Sodium phosphate and polyethylene glycol have been compared in 94 adults undergoing colonoscopy [ ]. Polyethylene glycol caused significant reductions in serum potassium, calcium, phosphorus, magnesium, bicarbonate, and blood urea nitrogen, and increases in sodium and phosphate. The proportional changes in those who used sodium phosphate were greater. In particular, in 37 of the patients who used sodium phosphate and 11 of those who used polyethylene glycol, phosphate concentrations increased by over 5%. Patients who took polyethylene glycol reported more adverse reactions, including nausea, vomiting, abdominal cramps and distension, anal irritation, sleeplessness, and chills. All of these symptoms were also seen in the sodium phosphate group, but significantly less often. The authors recommended that while sodium phosphate seemed to be more acceptable to patients, it should only be used with clinical supervision and after screening carefully for cardiovascular, hepatic, and renal disease, and should not be used with medications that would exacerbate electrolyte disturbances, such as diuretics, or with drugs that electrolyte disturbances would affect, such as digoxin and lithium.
In 340 patients undergoing elective colonoscopy, sodium phosphate was compared with polyethylene glycol with added ascorbic acid [ ]. Polyethylene glycol was at least as efficacious as sodium phosphate. Of all adverse events reported five were in those who took polyethylene glycol and 24 in those who took sodium phosphate. The most common in the former was vomiting and in the latter hyperphosphatemia and hypokalemia; two cases of hypokalemia were classified as serious.
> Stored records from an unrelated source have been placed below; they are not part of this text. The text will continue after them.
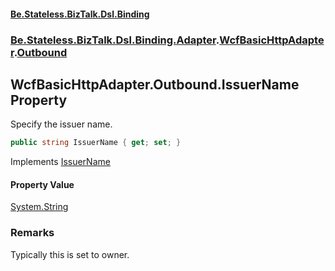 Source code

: #### [Be.Stateless.BizTalk.Dsl.Binding](README.md 'README')
### [Be.Stateless.BizTalk.Dsl.Binding.Adapter](Be.Stateless.BizTalk.Dsl.Binding.Adapter.md 'Be.Stateless.BizTalk.Dsl.Binding.Adapter').[WcfBasicHttpAdapter](WcfBasicHttpAdapter.md 'Be.Stateless.BizTalk.Dsl.Binding.Adapter.WcfBasicHttpAdapter').[Outbound](WcfBasicHttpAdapter.Outbound.md 'Be.Stateless.BizTalk.Dsl.Binding.Adapter.WcfBasicHttpAdapter.Outbound')

## WcfBasicHttpAdapter.Outbound.IssuerName Property

Specify the issuer name.

```csharp
public string IssuerName { get; set; }
```

Implements [IssuerName](IAdapterConfigAccessControlService.IssuerName.md 'Be.Stateless.BizTalk.Dsl.Binding.Adapter.IAdapterConfigAccessControlService.IssuerName')

#### Property Value
[System.String](https://docs.microsoft.com/en-us/dotnet/api/System.String 'System.String')

### Remarks
Typically this is set to owner.
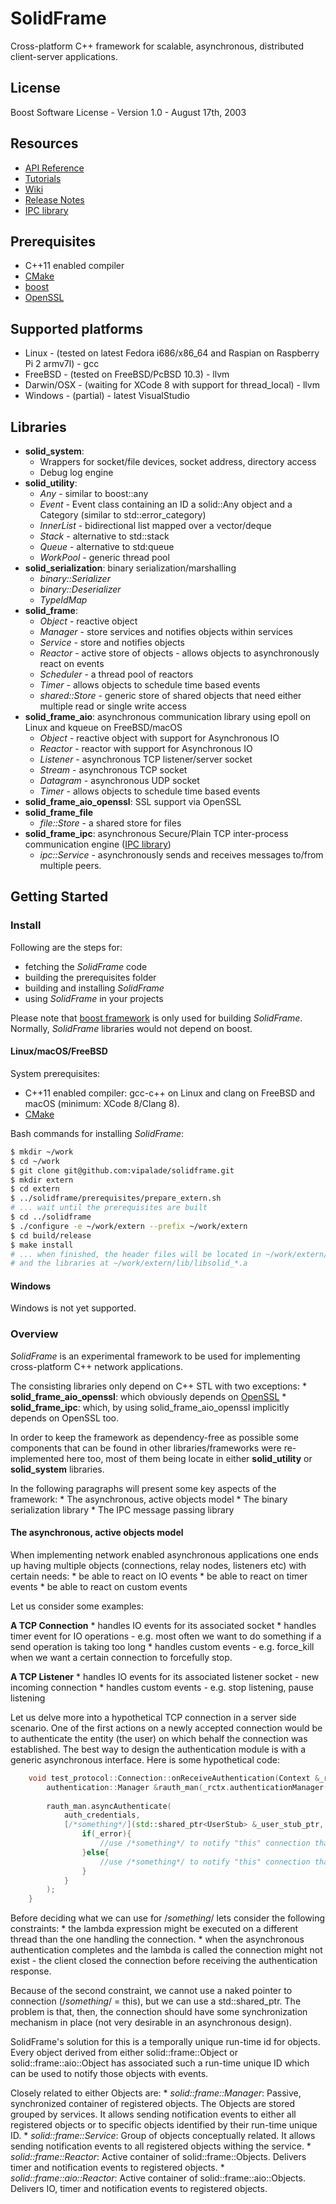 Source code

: # SolidFrame

Cross-platform C++ framework for scalable, asynchronous, distributed client-server applications.

## License

Boost Software License - Version 1.0 - August 17th, 2003

## Resources
 * [API Reference](solid/API.md)
 * [Tutorials](tutorials/README.md)
 * [Wiki](https://github.com/vipalade/solidframe/wiki)
 * [Release Notes](RELEASES.md)
 * [IPC library](solid/frame/ipc/README.md)

## Prerequisites
* C++11 enabled compiler
* [CMake](https://cmake.org/) 
* [boost](http://www.boost.org/)
* [OpenSSL](https://www.openssl.org/)

## Supported platforms

* Linux - (tested on latest Fedora i686/x86_64 and Raspian on Raspberry Pi 2 armv7l) - gcc
* FreeBSD - (tested on FreeBSD/PcBSD 10.3) - llvm
* Darwin/OSX - (waiting for XCode 8 with support for thread_local) - llvm
* Windows - (partial) - latest VisualStudio

## Libraries

* __solid_system__:
	* Wrappers for socket/file devices, socket address, directory access
	* Debug log engine
* __solid_utility__:
	* _Any_ - similar to boost::any
	* _Event_ - Event class containing an ID a solid::Any object and a Category (similar to std::error_category)
	* _InnerList_ - bidirectional list mapped over a vector/deque
	* _Stack_ - alternative to std::stack
	* _Queue_ - alternative to std:queue
	* _WorkPool_ - generic thread pool
* __solid_serialization__: binary serialization/marshalling
	* _binary::Serializer_
	* _binary::Deserializer_
	* _TypeIdMap_
* __solid_frame__:
	* _Object_ - reactive object
	* _Manager_ - store services and notifies objects within services
	* _Service_ - store and notifies objects
	* _Reactor_ - active store of objects - allows objects to asynchronously react on events
	* _Scheduler_ - a thread pool of reactors
	* _Timer_ - allows objects to schedule time based events
	* _shared::Store_ - generic store of shared objects that need either multiple read or single write access
* __solid_frame_aio__: asynchronous communication library using epoll on Linux and kqueue on FreeBSD/macOS
	* _Object_ - reactive object with support for Asynchronous IO
	* _Reactor_ - reactor with support for Asynchronous IO
	* _Listener_ - asynchronous TCP listener/server socket
	* _Stream_ - asynchronous TCP socket
	* _Datagram_ - asynchronous UDP socket
	* _Timer_ - allows objects to schedule time based events
* __solid_frame_aio_openssl__: SSL support via OpenSSL
* __solid_frame_file__
	* _file::Store_ - a shared store for files
* __solid_frame_ipc__: asynchronous Secure/Plain TCP inter-process communication engine ([IPC library](solid/frame/ipc/README.md))
	* _ipc::Service_ - asynchronously sends and receives messages to/from multiple peers.

## Getting Started

### Install

Following are the steps for:
* fetching the _SolidFrame_ code
* building the prerequisites folder
* building and installing _SolidFrame_
* using _SolidFrame_ in your projects

Please note that [boost framework](http://www.boost.org) is only used for building _SolidFrame_.
Normally, _SolidFrame_ libraries would not depend on boost.

#### Linux/macOS/FreeBSD

System prerequisites:
 * C++11 enabled compiler: gcc-c++ on Linux and clang on FreeBSD and macOS (minimum: XCode 8/Clang 8).
 * [CMake](https://cmake.org/)

Bash commands for installing _SolidFrame_:

```bash
$ mkdir ~/work
$ cd ~/work
$ git clone git@github.com:vipalade/solidframe.git
$ mkdir extern
$ cd extern
$ ../solidframe/prerequisites/prepare_extern.sh
# ... wait until the prerequisites are built
$ cd ../solidframe
$ ./configure -e ~/work/extern --prefix ~/work/extern
$ cd build/release
$ make install
# ... when finished, the header files will be located in ~/work/extern/include/solid
# and the libraries at ~/work/extern/lib/libsolid_*.a
```
#### Windows
Windows is not yet supported.

### Overview

_SolidFrame_ is an experimental framework to be used for implementing cross-platform C++ network applications.

The consisting libraries only depend on C++ STL with two exceptions:
	* __solid_frame_aio_openssl__: which obviously depends on [OpenSSL](https://www.openssl.org/)
	* __solid_frame_ipc__: which, by using solid_frame_aio_openssl implicitly depends on OpenSSL too.

In order to keep the framework as dependency-free as possible some components that can be found in other libraries/frameworks were re-implemented here too, most of them being locate in either __solid_utility__ or __solid_system__ libraries.

In the following paragraphs will present some key aspects of the framework:
	* The asynchronous, active objects model
	* The binary serialization library
	* The IPC message passing library

#### The asynchronous, active objects model

When implementing network enabled asynchronous applications one ends up having multiple objects (connections, relay nodes, listeners etc) with certain needs:
	* be able to react on IO events
	* be able to react on timer events
	* be able to react on custom events
	
Let us consider some examples:

__A TCP Connection__
	* handles IO events for its associated socket
	* handles timer event for IO operations - e.g. most often we want to do something if a send operation is taking too long
	* handles custom events - e.g. force_kill when we want a certain connection to forcefully stop.
	
__A TCP Listener__
	* handles IO events for its associated listener socket - new incoming connection
	* handles custom events - e.g. stop listening, pause listening

Let us delve more into a hypothetical TCP connection in a server side scenario.
One of the first actions on a newly accepted connection would be to authenticate the entity (the user) on which behalf the connection was established.
The best way to design the authentication module is with a generic asynchronous interface.
Here is some hypothetical code:

```C++
	void test_protocol::Connection::onReceiveAuthentication(Context &_rctx, const std::string &auth_credentials){
		authentication::Manager &rauth_man(_rctx.authenticationManager());
		
		rauth_man.asyncAuthenticate(
			auth_credentials,
			[/*something*/](std::shared_ptr<UserStub> &_user_stub_ptr, const std::error_condition &_error){
				if(_error){
					//use /*something*/ to notify "this" connection that the authentication failed
				}else{
					//use /*something*/ to notify "this" connection that the authentication succeed
				}
			}
		);
	}
```

Before deciding what we can use for /*something*/ lets consider the following constraints:
	* the lambda expression might be executed on a different thread than the one handling the connection.
	* when the asynchronous authentication completes and the lambda is called the connection might not exist - the client closed the connection before receiving the authentication response.

Because of the second constraint, we cannot use a naked pointer to connection (/*something*/ = this), but we can use a std::shared_ptr<Connection>.
The problem is that, then, the connection should have some synchronization mechanism in place (not very desirable in an asynchronous design).

SolidFrame's solution for this is a temporally unique run-time id for objects. Every object derived from either solid::frame::Object or solid::frame::aio::Object has associated such a run-time unique ID which can be used to notify those objects with events.

Closely related to either Objects are:
	* _solid::frame::Manager_: Passive, synchronized container of registered objects. The Objects are stored grouped by services. It allows sending notification events to either all registered objects or to specific objects identified by their run-time unique ID.
	* _solid::frame::Service_: Group of objects conceptually related. It allows sending notification events to all registered objects withing the service.
	* _solid::frame::Reactor_: Active container of solid::frame::Objects. Delivers timer and notification events to registered objects.
	* _solid::frame::aio::Reactor_: Active container of solid::frame::aio::Objects. Delivers IO, timer and notification events to registered objects.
Three types of bowel preparations for colonoscopy (sodium phosphate, polyethylene glycol, and sodium picosulfate) have been compared in a meta-analysis of 29 trials in a total of 6459 patients [ ]. Sodium phosphate was the most effective at cleansing the colon and was better tolerated than polyethylene glycol. Sodium picosulfate had similar efficacy to polyethylene glycol. There were adverse events in 1054/1662 patients who took polyethylene glycol and 902/1590 who took sodium phosphate. More patients developed dizziness with sodium phosphate than polyethylene glycol, abdominal pain was more common with polyethylene glycol, and both groups had similar amounts of nausea, vomiting, and perianal pain. When polyethylene glycol was compared with sodium picosulfate (104 and 112 patients respectively) polyethylene glycol produced more nausea, vomiting, abdominal pain, sleep disturbance, and perianal irritation than sodium picosulfate; 71% of patients who took polyethylene glycol reported adverse events compared with 48% of those who took sodium picosulfate. In comparisons of sodium phosphate and sodium picosulfate, there were similar amounts of nausea, vomiting, dizziness, and abdominal pain.